Task directions:
The expected answer is a copy of every line in the listing that has the word "vspace".

::: Data extracts

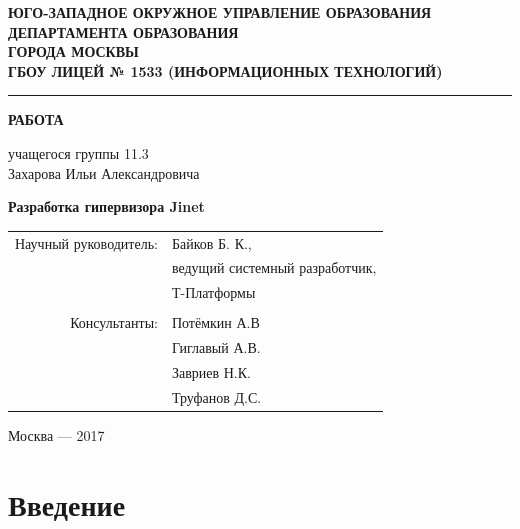 \documentclass[a4paper,11pt]{extarticle}
\begin{document}
	{
		\begin{titlepage}
			\centering
			\textbf{\uppercase{ЮГО-ЗАПАДНОЕ ОКРУЖНОЕ УПРАВЛЕНИЕ ОБРАЗОВАНИЯ\\ДЕПАРТАМЕНТА ОБРАЗОВАНИЯ\\ГОРОДА МОСКВЫ\\\vspace{0.5cm}ГБОУ Лицей № 1533 (информационных технологий)}}\par
			\rule{\textwidth}{1pt}\par
			\vspace{2.25cm}
			\large\textbf{РАБОТА}\par
			\vspace{0.5cm}
			\large{учащегося группы 11.3\\Захарова Ильи Александровича}\par
			\vspace{2cm}
			{\Huge{\textbf{Разработка гипервизора Jinet}}}\par
			\vspace{3cm}
			\begin{flushright}
				\begin{tabular}{rl}
					Научный руководитель:& Байков Б. К.,\\
					& ведущий системный разработчик,\\
					& \flqq Т-Платформы\frqq\\
					& \\
					Консультанты:& Потёмкин А.В\\
					& Гиглавый А.В.\\
					& Завриев Н.К.\\
					& Труфанов Д.С.
					
				\end{tabular}
			\end{flushright}
			\par
			\vfill
			Москва --- 2017
		\end{titlepage}
	}
	\linespread{1.4}
	\tableofcontents
	\linespread{1.3}
	\pagebreak
	\section{Введение}
	
\end{document}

::::::

Solved problem:
			\textbf{\uppercase{ЮГО-ЗАПАДНОЕ ОКРУЖНОЕ УПРАВЛЕНИЕ ОБРАЗОВАНИЯ\\ДЕПАРТАМЕНТА ОБРАЗОВАНИЯ\\ГОРОДА МОСКВЫ\\\vspace{0.5cm}ГБОУ Лицей № 1533 (информационных технологий)}}\par
			\vspace{2.25cm}
			\vspace{0.5cm}
			\vspace{2cm}
			\vspace{3cm}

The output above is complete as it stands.